**ASSIGNMENT:**
Respond with the count alone after checking every line in the material below for "ldots".

----------------

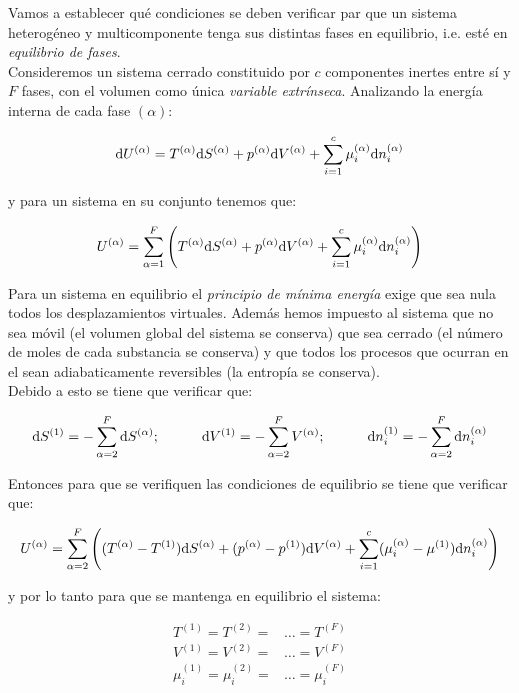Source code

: \documentclass[12pt,a4paper,oneside]{book}
\begin{document}
Vamos a establecer qué condiciones se deben verificar par que un sistema heterogéneo y multicomponente tenga sus distintas fases en equilibrio, i.e. esté en \textit{equilibrio de fases}. \\

Consideremos un sistema cerrado constituido por $c$ componentes inertes entre sí y $F$ fases, con el volumen como única \textit{variable extrínseca}. Analizando la energía interna de cada fase $(\alpha)$:

$$ \mathrm{d} U^{(\alpha)} = T^{(\alpha)} \mathrm{d} S^{(\alpha)} + p^{(\alpha)} \mathrm{d} V^{(\alpha)} + \sum_{i=1}^c \mu_i^{(\alpha)} \mathrm{d} n_i^{(\alpha)} $$

y para un sistema en su conjunto tenemos que:

$$  U^{(\alpha)} = \sum_{\alpha=1}^F  \left( T^{(\alpha)} \mathrm{d} S^{(\alpha)} + p^{(\alpha)} \mathrm{d} V^{(\alpha)} + \sum_{i=1}^c \mu_i^{(\alpha)} \mathrm{d} n_i^{(\alpha)} \right) $$

Para un sistema en equilibrio el \textit{principio de mínima energía} exige que sea nula todos los desplazamientos virtuales. Además hemos impuesto al sistema que no sea móvil (el volumen global del sistema se conserva) que sea cerrado (el número de moles de cada substancia se conserva) y que todos los procesos que ocurran en el sean adiabaticamente reversibles (la entropía se conserva).\\

Debido a esto se tiene que verificar que:

\begin{equation}
\mathrm{d} S^{(1)}= - \sum_{\alpha=2}^F \mathrm{d} S^{(\alpha)}; \quad \quad \quad \mathrm{d} V^{(1)} = - \sum_{\alpha=2}^F V^{(\alpha)}; \quad \quad \quad \mathrm{d} n_i^{(1)} =- \sum_{\alpha=2}^F \mathrm{d} n_i^{(\alpha)}
\end{equation}


Entonces para que se verifiquen las condiciones de equilibrio se tiene que verificar que:

$$  U^{(\alpha)} = \sum_{\alpha=2}^F  \left( (T^{(\alpha)}-T^{(1)}) \mathrm{d} S^{(\alpha)} + (p^{(\alpha)}-p^{(1)}) \mathrm{d} V^{(\alpha)} + \sum_{i=1}^c (\mu_i^{(\alpha)}-\mu^{(1)}) \mathrm{d} n_i^{(\alpha)} \right) $$

y por lo tanto para que se mantenga en equilibrio el sistema:

\begin{equation}
\begin{array}{ll}
T^{(1)} = T^{(2)} = & \ldots = T^{(F)} \\
V^{(1)} = V^{(2)} = & \ldots = V^{(F)} \\
\mu_i^{(1)} = \mu_i^{(2)} = & \ldots = \mu_i^{(F)} \\
\end{array}
\end{equation}
\end{document}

----------------

**TASK RESPONSE:**
3